Start of INFORMATION SUPPLIED

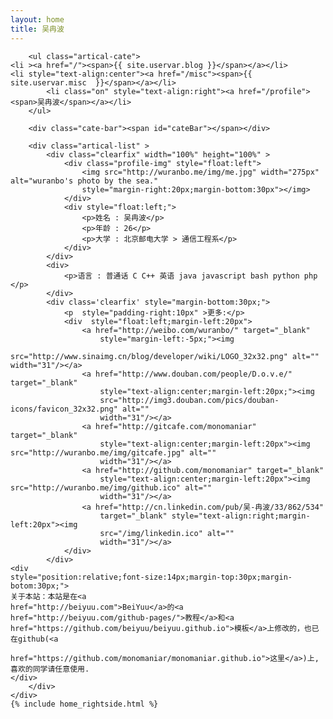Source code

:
 ```yaml
---
layout: home
title: 吴冉波
---
```


<div class="index-content profile clearfix">
    <div class="section">

        <ul class="artical-cate">
    <li ><a href="/"><span>{{ site.uservar.blog }}</span></a></li>
    <li style="text-align:center"><a href="/misc"><span>{{ site.uservar.misc  }}</span></a></li>
            <li class="on" style="text-align:right"><a href="/profile"><span>吴冉波</span></a></li>
        </ul>

        <div class="cate-bar"><span id="cateBar"></span></div>

        <div class="artical-list" >
            <div class="clearfix" width="100%" height="100%" >
                <div class="profile-img" style="float:left">
                    <img src="http://wuranbo.me/img/me.jpg" width="275px" alt="wuranbo's photo by the sea."
                    style="margin-right:20px;margin-bottom:30px"></img>
                </div>
                <div style="float:left;">
                    <p>姓名 : 吴冉波</p>
                    <p>年龄 : 26</p>
                    <p>大学 : 北京邮电大学 > 通信工程系</p>
                </div>
            </div>
            <div>
                <p>语言 : 普通话 C C++ 英语 java javascript bash python php </p>
            </div>
            <div class='clearfix' style="margin-bottom:30px;">
                <p  style="padding-right:10px" >更多:</p>
                <div  style="float:left;margin-left:20px">
                    <a href="http://weibo.com/wuranbo/" target="_blank"
                        style="margin-left:-5px;"><img
                        src="http://www.sinaimg.cn/blog/developer/wiki/LOGO_32x32.png" alt="" width="31"/></a>
                    <a href="http://www.douban.com/people/D.o.v.e/" target="_blank"
                        style="text-align:center;margin-left:20px;"><img
                        src="http://img3.douban.com/pics/douban-icons/favicon_32x32.png" alt=""
                        width="31"/></a>
                    <a href="http://gitcafe.com/monomaniar" target="_blank"
                        style="text-align:center;margin-left:20px"><img src="http://wuranbo.me/img/gitcafe.jpg" alt=""
                        width="31"/></a>
                    <a href="http://github.com/monomaniar" target="_blank"
                        style="text-align:center;margin-left:20px"><img src="http://wuranbo.me/img/github.ico" alt=""
                        width="31"/></a>
                    <a href="http://cn.linkedin.com/pub/吴-冉波/33/862/534"
                        target="_blank" style="text-align:right;margin-left:20px"><img
                        src="/img/linkedin.ico" alt=""
                        width="31"/></a>
                </div>
            </div>
    <div
    style="position:relative;font-size:14px;margin-top:30px;margin-botom:30px;">
    关于本站：本站是在<a
    href="http://beiyuu.com">BeiYuu</a>的<a
    href="http://beiyuu.com/github-pages/">教程</a>和<a
    href="https://github.com/beiyuu/beiyuu.github.io">模板</a>上修改的，也已在github(<a
                                                                                     href="https://github.com/monomaniar/monomaniar.github.io">这里</a>)上,喜欢的同学请任意使用.
    </div>
        </div>
    </div>
    {% include home_rightside.html %}
</div>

End of INFORMATION SUPPLIED

# WHAT TO DO:
An exact, word-for-word version of the material is required, free of pictures.

# EXERCISE ANSWER:
Source code

:
 ```yaml
---
layout: home
title: 吴冉波
---
```


<div class="index-content profile clearfix">
    <div class="section">

        <ul class="artical-cate">
    <li ><a href="/"><span>{{ site.uservar.blog }}</span></a></li>
    <li style="text-align:center"><a href="/misc"><span>{{ site.uservar.misc  }}</span></a></li>
            <li class="on" style="text-align:right"><a href="/profile"><span>吴冉波</span></a></li>
        </ul>

        <div class="cate-bar"><span id="cateBar"></span></div>

        <div class="artical-list" >
            <div class="clearfix" width="100%" height="100%" >
                <div class="profile-img" style="float:left">
                    <img src="http://wuranbo.me/img/me.jpg" width="275px" alt="wuranbo's photo by the sea."
                    style="margin-right:20px;margin-bottom:30px"></img>
                </div>
                <div style="float:left;">
                    <p>姓名 : 吴冉波</p>
                    <p>年龄 : 26</p>
                    <p>大学 : 北京邮电大学 > 通信工程系</p>
                </div>
            </div>
            <div>
                <p>语言 : 普通话 C C++ 英语 java javascript bash python php </p>
            </div>
            <div class='clearfix' style="margin-bottom:30px;">
                <p  style="padding-right:10px" >更多:</p>
                <div  style="float:left;margin-left:20px">
                    <a href="http://weibo.com/wuranbo/" target="_blank"
                        style="margin-left:-5px;"><img
                        src="http://www.sinaimg.cn/blog/developer/wiki/LOGO_32x32.png" alt="" width="31"/></a>
                    <a href="http://www.douban.com/people/D.o.v.e/" target="_blank"
                        style="text-align:center;margin-left:20px;"><img
                        src="http://img3.douban.com/pics/douban-icons/favicon_32x32.png" alt=""
                        width="31"/></a>
                    <a href="http://gitcafe.com/monomaniar" target="_blank"
                        style="text-align:center;margin-left:20px"><img src="http://wuranbo.me/img/gitcafe.jpg" alt=""
                        width="31"/></a>
                    <a href="http://github.com/monomaniar" target="_blank"
                        style="text-align:center;margin-left:20px"><img src="http://wuranbo.me/img/github.ico" alt=""
                        width="31"/></a>
                    <a href="http://cn.linkedin.com/pub/吴-冉波/33/862/534"
                        target="_blank" style="text-align:right;margin-left:20px"><img
                        src="/img/linkedin.ico" alt=""
                        width="31"/></a>
                </div>
            </div>
    <div
    style="position:relative;font-size:14px;margin-top:30px;margin-botom:30px;">
    关于本站：本站是在<a
    href="http://beiyuu.com">BeiYuu</a>的<a
    href="http://beiyuu.com/github-pages/">教程</a>和<a
    href="https://github.com/beiyuu/beiyuu.github.io">模板</a>上修改的，也已在github(<a
                                                                                     href="https://github.com/monomaniar/monomaniar.github.io">这里</a>)上,喜欢的同学请任意使用.
    </div>
        </div>
    </div>
    {% include home_rightside.html %}
</div>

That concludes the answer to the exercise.